Write out every line of the material as it stands, apart from the pictures.

○ ○ ○

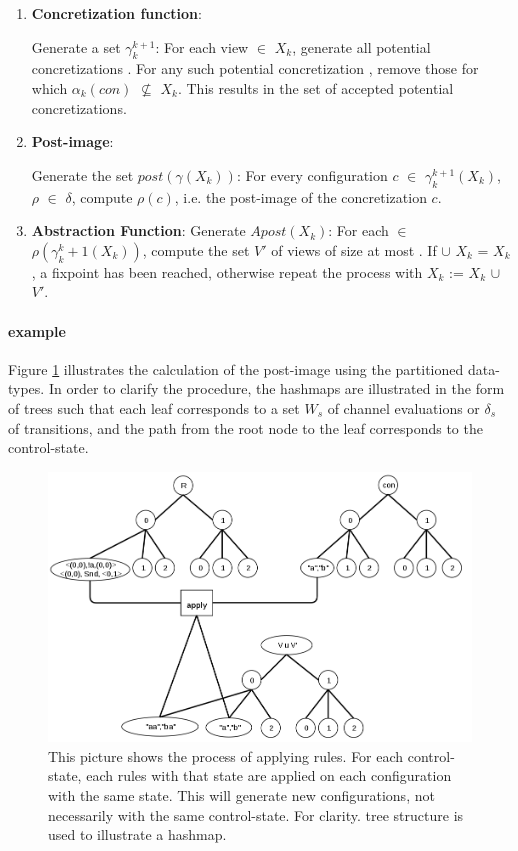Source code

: \begin{enumerate}
\item
\textbf{Concretization function}:

Generate a set $\gamma_k^{k+1}$: For each view  $\in$ $X_k$, generate all potential concretizations . For any such potential concretization , remove those for which $\alpha_k(con)$ $\not\subseteq$ $X_k$. This results in the set of accepted potential concretizations.

\item
\textbf{Post-image}:

Generate the set $post(\gamma(X_k))$: For every configuration $c$ $\in$ $\gamma^{k+1}_k(X_k)$, $\rho$ $\in$ $\delta$, compute $\rho(c)$, i.e. the post-image of the concretization $c$.

\item
\textbf{Abstraction Function}:
Generate $Apost(X_k)$: For each  $\in$ $\rho(\gamma_k^k+1(X_k))$, compute the set $V'$ of views of size at most . If  $\cup$ $X_k$ = $X_k$, a fixpoint has been reached, otherwise repeat the process with $X_k$ := $X_k$ $\cup$ $V'$.
\end{enumerate}


\paragraph{example}
Figure \ref{applyrule} illustrates the calculation of the post-image using the partitioned data-types. In order to clarify the procedure, the hashmaps are illustrated in the form of trees such that each leaf corresponds to a set $W_s$ of channel evaluations or $\delta_s$ of transitions, and the path from the root node to the leaf corresponds to the control-state.

\begin{figure}
\includegraphics[width=400pt] {bilder/applyrule.png}
\caption{This picture shows the process of applying rules. For each control-state, each rules with that state are applied on each configuration with the same state. This will generate new configurations, not necessarily with the same control-state. For clarity.  tree structure is used to illustrate a hashmap.}
\label{applyrule}
\end{figure}



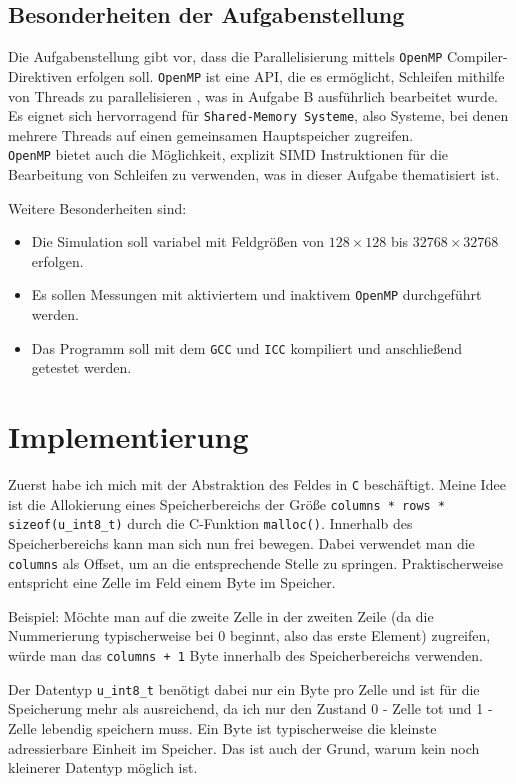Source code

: \documentclass[german,plainarticle,hyperref,utf8]{zihpub}
\begin{document}
	\subsection{Besonderheiten der Aufgabenstellung}
	Die Aufgabenstellung gibt vor, dass die Parallelisierung mittels \texttt{OpenMP} Compiler-Direktiven erfolgen soll. \texttt{OpenMP} ist eine API, die es ermöglicht, Schleifen mithilfe von Threads zu parallelisieren \cite{openmp}, was in Aufgabe B ausführlich bearbeitet wurde. Es eignet sich hervorragend für \texttt{Shared-Memory Systeme}, also Systeme, bei denen mehrere Threads auf einen gemeinsamen Hauptspeicher zugreifen.\\
	\texttt{OpenMP} bietet auch die Möglichkeit, explizit SIMD Instruktionen für die Bearbeitung von Schleifen zu verwenden, was in dieser Aufgabe thematisiert ist.
	
	Weitere Besonderheiten sind:
	\begin{itemize}
		\item Die Simulation soll variabel mit Feldgrößen von $128\times 128$ bis $32768\times 32768$ erfolgen.
		\item Es sollen Messungen mit aktiviertem und inaktivem \texttt{OpenMP} durchgeführt werden.
		\item Das Programm soll mit dem \texttt{GCC} und \texttt{ICC} kompiliert und anschließend getestet werden.
	\end{itemize}
	\newpage
	\section{Implementierung}
	Zuerst habe ich mich mit der Abstraktion des Feldes in \texttt{C} beschäftigt. Meine Idee ist die Allokierung eines Speicherbereichs der Größe \texttt{columns * rows * sizeof(u\_int8\_t)} durch die C-Funktion \texttt{malloc()}. Innerhalb des Speicherbereichs kann man sich nun frei bewegen. Dabei verwendet man die \texttt{columns} als Offset, um an die entsprechende Stelle zu springen. Praktischerweise entspricht eine Zelle im Feld einem Byte im Speicher.
	
	Beispiel: Möchte man auf die zweite Zelle in der zweiten Zeile (da die Nummerierung typischerweise bei 0 beginnt, also das erste Element) zugreifen, würde man das \texttt{columns + 1} Byte innerhalb des Speicherbereichs verwenden.
	
	Der Datentyp \texttt{u\_int8\_t} benötigt dabei nur ein Byte pro Zelle und ist für die Speicherung mehr als ausreichend, da ich nur den Zustand 0 - Zelle tot und 1 - Zelle lebendig speichern muss. Ein Byte ist typischerweise die kleinste adressierbare Einheit im Speicher. Das ist auch der Grund, warum kein noch kleinerer Datentyp möglich ist.\\
	
\end{document}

○ ○ ○

**RESPONSE TO THIS EXERCISE**
Source code

: \begin{enumerate}
\item
\textbf{Concretization function}:

Generate a set $\gamma_k^{k+1}$: For each view  $\in$ $X_k$, generate all potential concretizations . For any such potential concretization , remove those for which $\alpha_k(con)$ $\not\subseteq$ $X_k$. This results in the set of accepted potential concretizations.

\item
\textbf{Post-image}:

Generate the set $post(\gamma(X_k))$: For every configuration $c$ $\in$ $\gamma^{k+1}_k(X_k)$, $\rho$ $\in$ $\delta$, compute $\rho(c)$, i.e. the post-image of the concretization $c$.

\item
\textbf{Abstraction Function}:
Generate $Apost(X_k)$: For each  $\in$ $\rho(\gamma_k^k+1(X_k))$, compute the set $V'$ of views of size at most . If  $\cup$ $X_k$ = $X_k$, a fixpoint has been reached, otherwise repeat the process with $X_k$ := $X_k$ $\cup$ $V'$.
\end{enumerate}


\paragraph{example}
Figure \ref{applyrule} illustrates the calculation of the post-image using the partitioned data-types. In order to clarify the procedure, the hashmaps are illustrated in the form of trees such that each leaf corresponds to a set $W_s$ of channel evaluations or $\delta_s$ of transitions, and the path from the root node to the leaf corresponds to the control-state.

\begin{figure}
\includegraphics[width=400pt] {bilder/applyrule.png}
\caption{This picture shows the process of applying rules. For each control-state, each rules with that state are applied on each configuration with the same state. This will generate new configurations, not necessarily with the same control-state. For clarity.  tree structure is used to illustrate a hashmap.}
\label{applyrule}
\end{figure}



Source code

: \documentclass[german,plainarticle,hyperref,utf8]{zihpub}
\begin{document}
	\subsection{Besonderheiten der Aufgabenstellung}
	Die Aufgabenstellung gibt vor, dass die Parallelisierung mittels \texttt{OpenMP} Compiler-Direktiven erfolgen soll. \texttt{OpenMP} ist eine API, die es ermöglicht, Schleifen mithilfe von Threads zu parallelisieren \cite{openmp}, was in Aufgabe B ausführlich bearbeitet wurde. Es eignet sich hervorragend für \texttt{Shared-Memory Systeme}, also Systeme, bei denen mehrere Threads auf einen gemeinsamen Hauptspeicher zugreifen.\\
	\texttt{OpenMP} bietet auch die Möglichkeit, explizit SIMD Instruktionen für die Bearbeitung von Schleifen zu verwenden, was in dieser Aufgabe thematisiert ist.
	
	Weitere Besonderheiten sind:
	\begin{itemize}
		\item Die Simulation soll variabel mit Feldgrößen von $128\times 128$ bis $32768\times 32768$ erfolgen.
		\item Es sollen Messungen mit aktiviertem und inaktivem \texttt{OpenMP} durchgeführt werden.
		\item Das Programm soll mit dem \texttt{GCC} und \texttt{ICC} kompiliert und anschließend getestet werden.
	\end{itemize}
	\newpage
	\section{Implementierung}
	Zuerst habe ich mich mit der Abstraktion des Feldes in \texttt{C} beschäftigt. Meine Idee ist die Allokierung eines Speicherbereichs der Größe \texttt{columns * rows * sizeof(u\_int8\_t)} durch die C-Funktion \texttt{malloc()}. Innerhalb des Speicherbereichs kann man sich nun frei bewegen. Dabei verwendet man die \texttt{columns} als Offset, um an die entsprechende Stelle zu springen. Praktischerweise entspricht eine Zelle im Feld einem Byte im Speicher.
	
	Beispiel: Möchte man auf die zweite Zelle in der zweiten Zeile (da die Nummerierung typischerweise bei 0 beginnt, also das erste Element) zugreifen, würde man das \texttt{columns + 1} Byte innerhalb des Speicherbereichs verwenden.
	
	Der Datentyp \texttt{u\_int8\_t} benötigt dabei nur ein Byte pro Zelle und ist für die Speicherung mehr als ausreichend, da ich nur den Zustand 0 - Zelle tot und 1 - Zelle lebendig speichern muss. Ein Byte ist typischerweise die kleinste adressierbare Einheit im Speicher. Das ist auch der Grund, warum kein noch kleinerer Datentyp möglich ist.\\
	
\end{document}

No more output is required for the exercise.